━━ Data in this exercise ━━

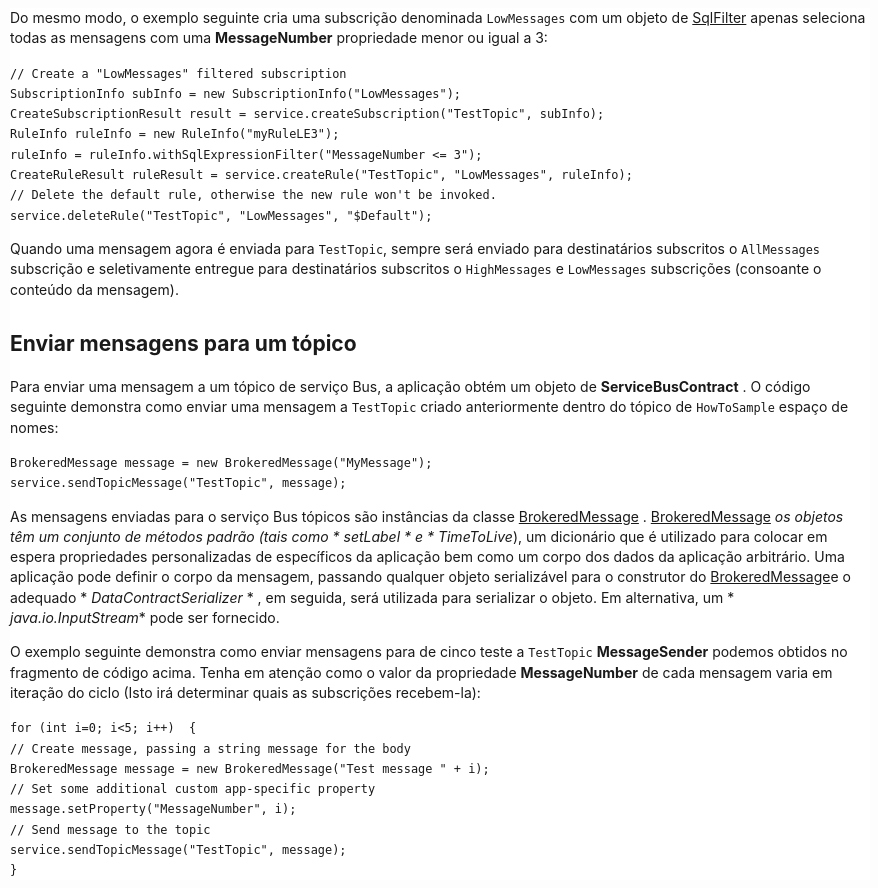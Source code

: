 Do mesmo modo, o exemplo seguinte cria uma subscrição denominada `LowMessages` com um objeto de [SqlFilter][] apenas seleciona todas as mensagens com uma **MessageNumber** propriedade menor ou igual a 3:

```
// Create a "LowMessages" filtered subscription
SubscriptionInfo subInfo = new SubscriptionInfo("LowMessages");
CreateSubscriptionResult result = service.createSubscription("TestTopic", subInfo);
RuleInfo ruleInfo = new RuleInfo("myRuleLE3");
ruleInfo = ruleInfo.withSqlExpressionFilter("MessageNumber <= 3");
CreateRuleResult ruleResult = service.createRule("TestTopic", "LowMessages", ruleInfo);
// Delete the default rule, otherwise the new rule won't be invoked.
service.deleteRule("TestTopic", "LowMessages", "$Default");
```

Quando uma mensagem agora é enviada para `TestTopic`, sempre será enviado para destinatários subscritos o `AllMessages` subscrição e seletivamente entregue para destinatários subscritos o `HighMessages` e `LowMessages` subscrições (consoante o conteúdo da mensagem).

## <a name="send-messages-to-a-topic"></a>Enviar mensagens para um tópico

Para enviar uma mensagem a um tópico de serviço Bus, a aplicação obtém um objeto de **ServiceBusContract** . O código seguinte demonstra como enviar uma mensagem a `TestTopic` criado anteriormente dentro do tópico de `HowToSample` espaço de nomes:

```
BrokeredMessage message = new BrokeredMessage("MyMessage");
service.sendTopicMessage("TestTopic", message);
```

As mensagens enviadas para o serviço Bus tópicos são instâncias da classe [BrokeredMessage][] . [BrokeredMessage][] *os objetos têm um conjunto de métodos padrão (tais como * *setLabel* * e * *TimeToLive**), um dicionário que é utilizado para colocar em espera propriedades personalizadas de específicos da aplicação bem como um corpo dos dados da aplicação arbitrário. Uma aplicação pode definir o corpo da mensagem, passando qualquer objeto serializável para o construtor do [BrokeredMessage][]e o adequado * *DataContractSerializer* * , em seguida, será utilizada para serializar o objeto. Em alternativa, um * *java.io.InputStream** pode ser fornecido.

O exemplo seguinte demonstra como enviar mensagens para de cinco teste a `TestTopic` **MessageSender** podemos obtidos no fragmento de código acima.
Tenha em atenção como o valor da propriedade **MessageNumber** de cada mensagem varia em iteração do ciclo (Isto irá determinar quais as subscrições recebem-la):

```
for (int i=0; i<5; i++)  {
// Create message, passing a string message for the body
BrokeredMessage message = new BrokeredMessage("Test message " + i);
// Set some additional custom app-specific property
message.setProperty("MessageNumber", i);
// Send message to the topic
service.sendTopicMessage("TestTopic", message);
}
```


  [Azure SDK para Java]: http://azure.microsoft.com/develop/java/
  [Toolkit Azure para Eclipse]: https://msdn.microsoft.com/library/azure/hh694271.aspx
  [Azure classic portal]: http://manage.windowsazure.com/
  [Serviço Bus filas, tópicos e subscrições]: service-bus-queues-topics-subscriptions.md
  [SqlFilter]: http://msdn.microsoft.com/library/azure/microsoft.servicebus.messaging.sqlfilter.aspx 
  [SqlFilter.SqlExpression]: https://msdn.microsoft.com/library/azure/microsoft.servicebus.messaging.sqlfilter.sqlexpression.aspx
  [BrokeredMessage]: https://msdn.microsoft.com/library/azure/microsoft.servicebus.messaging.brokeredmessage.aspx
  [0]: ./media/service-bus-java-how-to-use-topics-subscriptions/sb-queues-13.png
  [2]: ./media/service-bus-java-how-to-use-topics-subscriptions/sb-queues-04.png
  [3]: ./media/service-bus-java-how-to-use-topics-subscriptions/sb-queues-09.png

━━━

If an entry holds a picture, leave the picture out and repeat the rest exactly.

Response to this task:
Source code

: Do mesmo modo, o exemplo seguinte cria uma subscrição denominada `LowMessages` com um objeto de [SqlFilter][] apenas seleciona todas as mensagens com uma **MessageNumber** propriedade menor ou igual a 3:

```
// Create a "LowMessages" filtered subscription
SubscriptionInfo subInfo = new SubscriptionInfo("LowMessages");
CreateSubscriptionResult result = service.createSubscription("TestTopic", subInfo);
RuleInfo ruleInfo = new RuleInfo("myRuleLE3");
ruleInfo = ruleInfo.withSqlExpressionFilter("MessageNumber <= 3");
CreateRuleResult ruleResult = service.createRule("TestTopic", "LowMessages", ruleInfo);
// Delete the default rule, otherwise the new rule won't be invoked.
service.deleteRule("TestTopic", "LowMessages", "$Default");
```

Quando uma mensagem agora é enviada para `TestTopic`, sempre será enviado para destinatários subscritos o `AllMessages` subscrição e seletivamente entregue para destinatários subscritos o `HighMessages` e `LowMessages` subscrições (consoante o conteúdo da mensagem).

## <a name="send-messages-to-a-topic"></a>Enviar mensagens para um tópico

Para enviar uma mensagem a um tópico de serviço Bus, a aplicação obtém um objeto de **ServiceBusContract** . O código seguinte demonstra como enviar uma mensagem a `TestTopic` criado anteriormente dentro do tópico de `HowToSample` espaço de nomes:

```
BrokeredMessage message = new BrokeredMessage("MyMessage");
service.sendTopicMessage("TestTopic", message);
```

As mensagens enviadas para o serviço Bus tópicos são instâncias da classe [BrokeredMessage][] . [BrokeredMessage][] *os objetos têm um conjunto de métodos padrão (tais como * *setLabel* * e * *TimeToLive**), um dicionário que é utilizado para colocar em espera propriedades personalizadas de específicos da aplicação bem como um corpo dos dados da aplicação arbitrário. Uma aplicação pode definir o corpo da mensagem, passando qualquer objeto serializável para o construtor do [BrokeredMessage][]e o adequado * *DataContractSerializer* * , em seguida, será utilizada para serializar o objeto. Em alternativa, um * *java.io.InputStream** pode ser fornecido.

O exemplo seguinte demonstra como enviar mensagens para de cinco teste a `TestTopic` **MessageSender** podemos obtidos no fragmento de código acima.
Tenha em atenção como o valor da propriedade **MessageNumber** de cada mensagem varia em iteração do ciclo (Isto irá determinar quais as subscrições recebem-la):

```
for (int i=0; i<5; i++)  {
// Create message, passing a string message for the body
BrokeredMessage message = new BrokeredMessage("Test message " + i);
// Set some additional custom app-specific property
message.setProperty("MessageNumber", i);
// Send message to the topic
service.sendTopicMessage("TestTopic", message);
}
```


  [Azure SDK para Java]: http://azure.microsoft.com/develop/java/
  [Toolkit Azure para Eclipse]: https://msdn.microsoft.com/library/azure/hh694271.aspx
  [Azure classic portal]: http://manage.windowsazure.com/
  [Serviço Bus filas, tópicos e subscrições]: service-bus-queues-topics-subscriptions.md
  [SqlFilter]: http://msdn.microsoft.com/library/azure/microsoft.servicebus.messaging.sqlfilter.aspx 
  [SqlFilter.SqlExpression]: https://msdn.microsoft.com/library/azure/microsoft.servicebus.messaging.sqlfilter.sqlexpression.aspx
  [BrokeredMessage]: https://msdn.microsoft.com/library/azure/microsoft.servicebus.messaging.brokeredmessage.aspx
  [0]: ./media/service-bus-java-how-to-use-topics-subscriptions/sb-queues-13.png
  [2]: ./media/service-bus-java-how-to-use-topics-subscriptions/sb-queues-04.png
  [3]: ./media/service-bus-java-how-to-use-topics-subscriptions/sb-queues-09.png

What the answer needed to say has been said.